#### Exercise instructions
Each line of the data below goes into the copy exactly; pictures do not.
▬▬▬▬▬▬▬▬▬▬
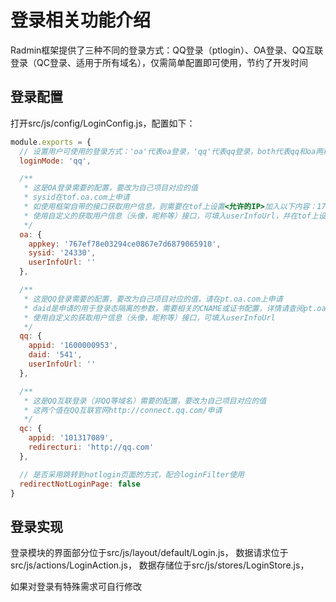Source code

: # 登录相关功能介绍

Radmin框架提供了三种不同的登录方式：QQ登录（ptlogin）、OA登录、QQ互联登录（QC登录、适用于所有域名），仅需简单配置即可使用，节约了开发时间

## 登录配置

打开src/js/config/LoginConfig.js，配置如下：

```js
module.exports = {
  // 设置用户可使用的登录方式：'oa'代表oa登录，'qq'代表qq登录，both代表qq和oa两种方式任选，'qc'代表qq互联登录，不区分大小写
  loginMode: 'qq',

  /** 
   * 这是OA登录需要的配置，要改为自己项目对应的值
   * sysid在tof.oa.com上申请
   * 如使用框架自带的接口获取用户信息，则需要在tof上设置<允许的IP>加入以下内容：172.27.22.11, 10.198.143.178, 10.208.128.155, 172.27.208.21, 10.185.4.95, 10.219.146.107, 10.219.146.172, 10.219.146.174, 10.223.148.234
   * 使用自定义的获取用户信息（头像，昵称等）接口，可填入userInfoUrl，并在tof上设置<允许的IP>加入此url的服务器地址
   */
  oa: {
    appkey: '767ef78e03294ce0867e7d6879065910',
    sysid: '24330',
    userInfoUrl: ''
  },

  /**
   * 这是QQ登录需要的配置，要改为自己项目对应的值，请在pt.oa.com上申请
   * daid是申请的用于登录态隔离的参数，需要相关的CNAME或证书配置，详情请查阅pt.oa.com
   * 使用自定义的获取用户信息（头像，昵称等）接口，可填入userInfoUrl
   */
  qq: {
    appid: '1600000953',
    daid: '541',
    userInfoUrl: ''
  },

  /**
   * 这是QQ互联登录（非QQ等域名）需要的配置，要改为自己项目对应的值
   * 这两个值在QQ互联官网http://connect.qq.com/申请
   */
  qc: {
    appid: '101317089',
    redirecturi: 'http://qq.com'
  },

  // 是否采用跳转到notlogin页面的方式，配合loginFilter使用
  redirectNotLoginPage: false
}
```

## 登录实现

登录模块的界面部分位于src/js/layout/default/Login.js，
数据请求位于src/js/actions/LoginAction.js，
数据存储位于src/js/stores/LoginStore.js，

如果对登录有特殊需求可自行修改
▬▬▬▬▬▬▬▬▬▬
#### Answer for the task
Source code

: # 登录相关功能介绍

Radmin框架提供了三种不同的登录方式：QQ登录（ptlogin）、OA登录、QQ互联登录（QC登录、适用于所有域名），仅需简单配置即可使用，节约了开发时间

## 登录配置

打开src/js/config/LoginConfig.js，配置如下：

```js
module.exports = {
  // 设置用户可使用的登录方式：'oa'代表oa登录，'qq'代表qq登录，both代表qq和oa两种方式任选，'qc'代表qq互联登录，不区分大小写
  loginMode: 'qq',

  /** 
   * 这是OA登录需要的配置，要改为自己项目对应的值
   * sysid在tof.oa.com上申请
   * 如使用框架自带的接口获取用户信息，则需要在tof上设置<允许的IP>加入以下内容：172.27.22.11, 10.198.143.178, 10.208.128.155, 172.27.208.21, 10.185.4.95, 10.219.146.107, 10.219.146.172, 10.219.146.174, 10.223.148.234
   * 使用自定义的获取用户信息（头像，昵称等）接口，可填入userInfoUrl，并在tof上设置<允许的IP>加入此url的服务器地址
   */
  oa: {
    appkey: '767ef78e03294ce0867e7d6879065910',
    sysid: '24330',
    userInfoUrl: ''
  },

  /**
   * 这是QQ登录需要的配置，要改为自己项目对应的值，请在pt.oa.com上申请
   * daid是申请的用于登录态隔离的参数，需要相关的CNAME或证书配置，详情请查阅pt.oa.com
   * 使用自定义的获取用户信息（头像，昵称等）接口，可填入userInfoUrl
   */
  qq: {
    appid: '1600000953',
    daid: '541',
    userInfoUrl: ''
  },

  /**
   * 这是QQ互联登录（非QQ等域名）需要的配置，要改为自己项目对应的值
   * 这两个值在QQ互联官网http://connect.qq.com/申请
   */
  qc: {
    appid: '101317089',
    redirecturi: 'http://qq.com'
  },

  // 是否采用跳转到notlogin页面的方式，配合loginFilter使用
  redirectNotLoginPage: false
}
```

## 登录实现

登录模块的界面部分位于src/js/layout/default/Login.js，
数据请求位于src/js/actions/LoginAction.js，
数据存储位于src/js/stores/LoginStore.js，

如果对登录有特殊需求可自行修改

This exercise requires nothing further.